The Bengal government has been asked to deposit ₹2,063 crore with the court to obtain a stay on the arbitral award which granted Haldia Petrochemicals Ltd ₹2,968 crore in unpaid incentives.
In an order on Friday, the Calcutta High Court declined to impose an unconditional stay sought by the state.
Justice Krishna Rao said the court was not satisfied the petitioners have made out any prima facie case for an unconditional stay on the award dated September 18, 2023.
“The petitioners are directed to secure the entire awarded amount with the Registrar, Original Side within a period of six weeks from date. 50 per cent of the awarded amount shall be transferred through bank in the account of the Registrar, Original Side of this court and the Registrar, Original Side on receipt of the said amount shall invest in an interest bearing fixed deposit with the nationalised bank and remaining 50 per cent of the awarded amount by way of bank guarantee within the time period mentioned above,” the order read.

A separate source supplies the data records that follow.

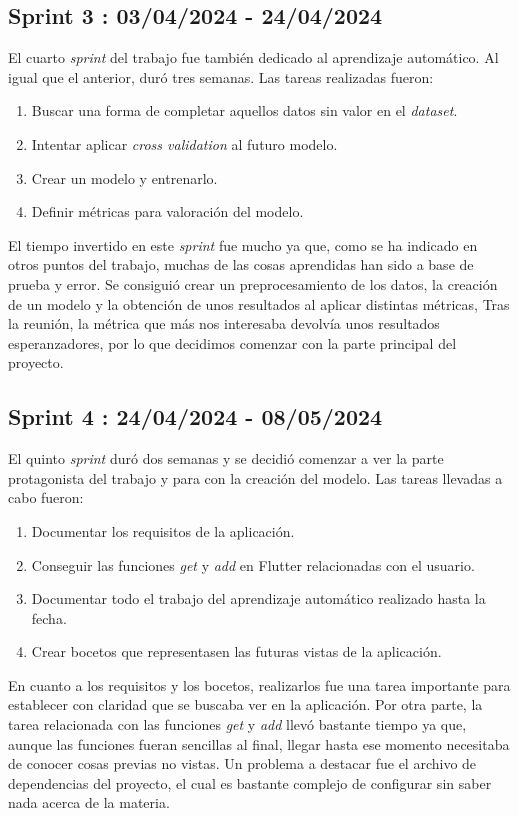 \subsection{Sprint 3 : 03/04/2024 - 24/04/2024}

	El cuarto \emph{sprint} del trabajo fue también dedicado al aprendizaje automático. Al igual que el anterior, duró tres semanas. Las tareas realizadas fueron:
	\begin{enumerate}
		\item Buscar una forma de completar aquellos datos sin valor en el \emph{dataset}.
		\item Intentar aplicar \emph{cross validation} al futuro modelo.
		\item Crear un modelo y entrenarlo.
		\item Definir métricas para valoración del modelo.
	\end{enumerate}
	El tiempo invertido en este \emph{sprint} fue mucho ya que, como se ha indicado en otros puntos del trabajo, muchas de las cosas aprendidas han sido a base de prueba y error. Se consiguió crear un preprocesamiento de los datos, la creación de un modelo y la obtención de unos resultados al aplicar distintas métricas, Tras la reunión, la métrica que más nos interesaba devolvía unos resultados esperanzadores, por lo que decidimos comenzar con la parte principal del proyecto.
	
\subsection{Sprint 4 : 24/04/2024 - 08/05/2024}

	El quinto \emph{sprint} duró dos semanas y se decidió comenzar a ver la parte protagonista del trabajo y para con la creación del modelo. Las tareas llevadas a cabo fueron:
	\begin{enumerate}
		\item Documentar los requisitos de la aplicación.
		\item Conseguir las funciones \emph{get} y \emph{add} en Flutter relacionadas con el usuario.
		\item Documentar todo el trabajo del aprendizaje automático realizado hasta la fecha.
		\item Crear bocetos que representasen las futuras vistas de la aplicación.
	\end{enumerate}
	En cuanto a los requisitos y los bocetos, realizarlos fue una tarea importante para establecer con claridad que se buscaba ver en la aplicación. Por otra parte, la tarea relacionada con las funciones \emph{get} y \emph{add} llevó bastante tiempo ya que, aunque las funciones fueran sencillas al final, llegar hasta ese momento necesitaba de conocer cosas previas no vistas. Un problema a destacar fue el archivo de dependencias del proyecto, el cual es bastante complejo de configurar sin saber nada acerca de la materia.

The state may not have multiple options given the precarious health of the exchequer. It may challenge the order before the Supreme Court.
TCG was represented by Avijit Deb Partners and arguments were made by senior advocates Sudipto Sarkar and Ratnanko Banerji. The state was represented by advocate-general Kishore Dutta and senior advocate Jishnu Saha.
The dispute
The dispute stems from a tripartite agreement among HPL promoter TCG, HPL and WBIDC on September 11, 2014, whereby the private party bought 52 crore shares from WBIDC for ₹25.10 apiece.

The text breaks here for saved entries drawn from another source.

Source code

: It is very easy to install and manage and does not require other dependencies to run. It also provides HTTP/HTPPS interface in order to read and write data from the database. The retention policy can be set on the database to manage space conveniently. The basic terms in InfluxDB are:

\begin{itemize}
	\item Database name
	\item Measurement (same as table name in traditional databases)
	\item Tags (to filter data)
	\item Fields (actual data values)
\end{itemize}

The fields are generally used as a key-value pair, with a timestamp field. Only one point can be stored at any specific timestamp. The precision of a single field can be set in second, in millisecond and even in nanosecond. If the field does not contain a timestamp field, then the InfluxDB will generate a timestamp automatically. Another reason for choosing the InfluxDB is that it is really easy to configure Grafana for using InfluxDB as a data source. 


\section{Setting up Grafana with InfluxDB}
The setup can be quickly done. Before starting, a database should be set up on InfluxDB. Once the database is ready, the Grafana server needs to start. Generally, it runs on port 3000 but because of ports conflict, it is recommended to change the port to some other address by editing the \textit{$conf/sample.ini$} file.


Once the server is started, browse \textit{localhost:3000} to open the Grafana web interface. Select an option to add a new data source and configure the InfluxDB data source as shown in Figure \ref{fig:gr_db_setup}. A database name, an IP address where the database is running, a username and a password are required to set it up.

The agreement stipulated HPL would be able to avail 75 per cent of its unutilised incentives amounting to ₹3,285 crore over 19 years starting January 1, 2016.
In the event GST is rolled out, the incentives would be payable to the extent the tax accrues to the state.
During the 18 months between January 1, 2016 to June 30, 2017, HPL collected VAT from the sale of its products but did not deposit the levy to the state, adjusting the unutilised incentives as per the share purchase agreement (SPA). The company collected around ₹317 crore.
From July 1, 2017, HPL continued to collect GST, which replaced VAT, and deposited it with authorities, expecting the tax accruing to the state (SGST) to be reimbursed. However, the company did not receive any reimbursement.
Essex, an HPL promoter company, successfully made out the case that it was the onus of the state to return the state’s share (SGST) to HPL. According to TCG submission before HC, that amount accrued to HPL is ₹2,063 crore as on April 30, 2024.
Advocate-general Dutta told HC the arbitral tribunal wrongly concluded the ‘Incentives’ extended to HPL were not ‘tax’ incentives but the state had promised financial incentives/benefits to HPL through a contractual agreement.
He submitted that on the basis of the erroneous conclusion, the tribunal held it will treat the incentives as contractual obligations, mutually agreed to by the parties, and not as tax incentives.
Justice Rao said it was evident the incentives were not extended under the West Bengal Incentive Scheme, 1999. The incentives to HPL under schedule-5 of SPA were not tax incentives; the only inference is the same would be contractual obligations as agreed by the state.